Michael Yarbrough is looking to the future of global LGBTQ communities
Author: Sam Anderson
The 2015 legalization of gay marriage in the United States signaled a shift in the way people view queer relationships. While homophobia and opposition to same-sex marriage remain, there is a clear trend towards a wider acceptance of LGBTQ identity. But according to Assistant Political Science Professor Dr. Michael Yarbrough, same-sex marriage, while an important victory, is still a far cry from solving the major issues faced by the queer community.
Yarbrough organized a 2016 conference at John Jay, “After Marriage Equality,” which included 175 speakers and 450 attendees. “We wanted to ask: what’s coming next for the movement?” Yarbrough said. The event brought together scholars and activists to critique the emphasis on marriage as the main issue in the fight for equality for queer people, and to use those critiques to chart a path forward.
“The most important thing that came out of the project is that marriage is extremely limited,” Yarbrough explained. “The people who benefit the most from marriage rights are often queer people who were formerly more advantaged, like wealthier white people. The issues facing queer people of color, working-class people and immigrants remain, and in some cases are even worse.”
One core principle that was advocated for at the conference was the idea that focusing on the most marginalized members of the community first will benefit everyone. “We should have a trickle-up vision of social justice that starts with the most oppressed,” said Yarbrough. “If we have a world where a black lesbian mother can keep her kids, then a white middle-class lesbian mother can keep hers.”

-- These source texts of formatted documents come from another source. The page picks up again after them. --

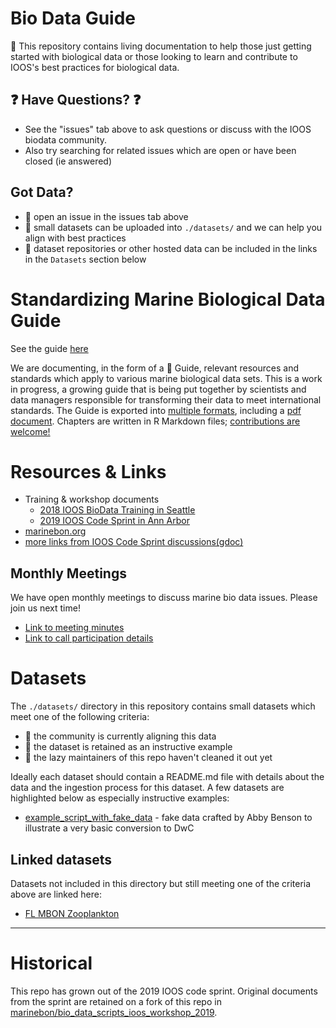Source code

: # Bio Data Guide
:notebook: This repository contains living documentation to help those just getting started with biological data or those looking to learn and contribute to IOOS's best practices for biological data.

## :question: Have Questions? :question:
* See the "issues" tab above to ask questions or discuss with the IOOS biodata community.
* Also try searching for related issues which are open or have been closed (ie answered)

## Got Data?
* :speech_balloon: open an issue in the issues tab above
* :floppy_disk: small datasets can be uploaded into `./datasets/` and we can help you align with best practices
* :link: dataset repositories or other hosted data can be included in the links in the `Datasets` section below

# Standardizing Marine Biological Data Guide

See the guide [here](https://ioos.github.io/bio_data_guide/intro.html)

We are documenting, in the form of a :notebook: Guide, relevant resources and standards which apply to various marine biological data sets. This is a work in progress, a growing guide that is being put together by scientists and data managers responsible for transforming their data to meet international standards. The Guide is exported into [multiple formats](https://github.com/ioos/bio_data_guide/tree/master/Standardizing%20Marine%20Biological%20Data/docs), including a [pdf document](https://github.com/ioos/bio_data_guide/blob/master/Standardizing%20Marine%20Biological%20Data/docs/Standardizing-Marine-Biological-Data.pdf). Chapters are written in R Markdown files; [contributions are welcome!](https://github.com/ioos/bio_data_guide/blob/main/CONTRIBUTING.md)

# Resources & Links
* Training & workshop documents
    * [2018 IOOS BioData Training in Seattle](https://ioos.github.io/BioData-Training-Workshop)
    * [2019 IOOS Code Sprint in Ann Arbor](https://github.com/marinebon/bio_data_scripts_ioos_workshop_2019)
* [marinebon.org](https://marinebon.org/)
* [more links from IOOS Code Sprint discussions(gdoc)](https://docs.google.com/document/d/1MWLYBMG5apFwUYuD9ZaKFNCkqT7i3NBjgwK7bGdtEd8/edit#bookmark=id.v03uousdt0h6)

## Monthly Meetings
We have open monthly meetings to discuss marine bio data issues. Please join us next time!

* [Link to meeting minutes](https://docs.google.com/document/d/1JfXHFXhP0rB8juAK3-KvOtqtwDofPwewoAB_ZyFwSwY/edit?usp=sharing)
* [Link to call participation details](https://docs.google.com/document/d/1JfXHFXhP0rB8juAK3-KvOtqtwDofPwewoAB_ZyFwSwY/edit#bookmark=id.1ksv4uv)


# Datasets
The `./datasets/` directory in this repository contains small datasets which meet one of the following criteria:
* :construction_worker: the community is currently aligning this data
* :notebook: the dataset is retained as an instructive example
* :speak_no_evil: the lazy maintainers of this repo haven't cleaned it out yet 

Ideally each dataset should contain a README.md file with details about the data and the ingestion process for this dataset.
A few datasets are highlighted below as especially instructive examples:

* [example_script_with_fake_data](https://github.com/ioos/bio_data_guide/tree/main/datasets/example_script_with_fake_data) - fake data crafted by Abby Benson to illustrate a very basic conversion to DwC

## Linked datasets
Datasets not included in this directory but still meeting one of the criteria above are linked here:

* [FL MBON Zooplankton](https://github.com/USF-IMARS/zoo-taxonomy-to-darwin-core)

--------------------------------------------------------------------------

# Historical

This repo has grown out of the 2019 IOOS code sprint.
Original documents from the sprint are retained on a fork of this repo in [marinebon/bio_data_scripts_ioos_workshop_2019](https://github.com/marinebon/bio_data_scripts_ioos_workshop_2019).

Yarbrough hopes the ideas discussed at the conference will help set the agenda for the future of LGBTQ equality. He has since published a series of edited volumes also titled After Marriage Equality, tackling issues and questions raised there. And in April, Yarbrough was awarded the 2019 Law and Society Association article prize for a piece he wrote about his research in South Africa, another major focus of his scholarly work.
South Africa is located in a part of the world often stereotyped as vehemently homophobic, but its post-apartheid constitution actually prohibited all discrimination based on sexual orientation in 1994. It was the first such constitutional protection in the world. Same-sex marriage has also been a part of certain indigenous African cultures for generations.

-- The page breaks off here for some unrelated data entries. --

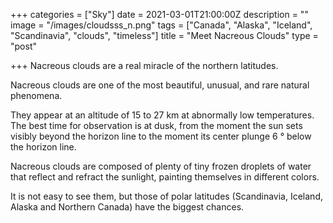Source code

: +++
categories = ["Sky"]
date = 2021-03-01T21:00:00Z
description = ""
image = "/images/cloudsss_n.png"
tags = ["Canada", "Alaska", "Iceland", "Scandinavia", "clouds", "timeless"]
title = "Meet Nacreous Clouds"
type = "post"

+++
Nacreous clouds are a real miracle of the northern latitudes.

Nacreous clouds are one of the most beautiful, unusual, and rare natural phenomena.

They appear at an altitude of 15 to 27 km at abnormally low temperatures. The best time for observation is at dusk, from the moment the sun sets visibly beyond the horizon line to the moment its center plunge 6 ° below the horizon line.

Nacreous clouds are composed of plenty of tiny frozen droplets of water that reflect and refract the sunlight, painting themselves in different colors.

It is not easy to see them, but those of polar latitudes (Scandinavia, Iceland, Alaska and Northern Canada) have the biggest chances.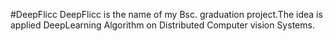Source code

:#DeepFlicc
DeepFlicc is the name of my  Bsc. graduation project.The idea is applied DeepLearning Algorithm on Distributed
Computer vision Systems.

Yarbrough’s interest in these issues was sparked during a 2001 trip to South Africa. He became fascinated by how laws were reshaping queer relationships differently at the urban level and in rural villages, and eventually began work on his dissertation interviewing people in Johannesburg and in a Zulu village called Maqongqo.
“What I’m trying to push against is the idea that cities are getting better, but the rural countryside is terrible,” Yarbrough said. “The countryside is less unrelentingly homophobic, and I would argue that these images and stereotypes get in the way of progress.”
Yarbrough explained that gender roles are also changing, with more South African women advocating for what they call a “50-50 marriage,” where both partners have equal decision-making power.
“One of most powerful things law can do is change what people feel entitled to. In South Africa, we see that very clearly among LGBTQ people, who are taking their new consciousness of themselves as rights-bearing people into their families and their communities, and demanding more. That’s really powerful.”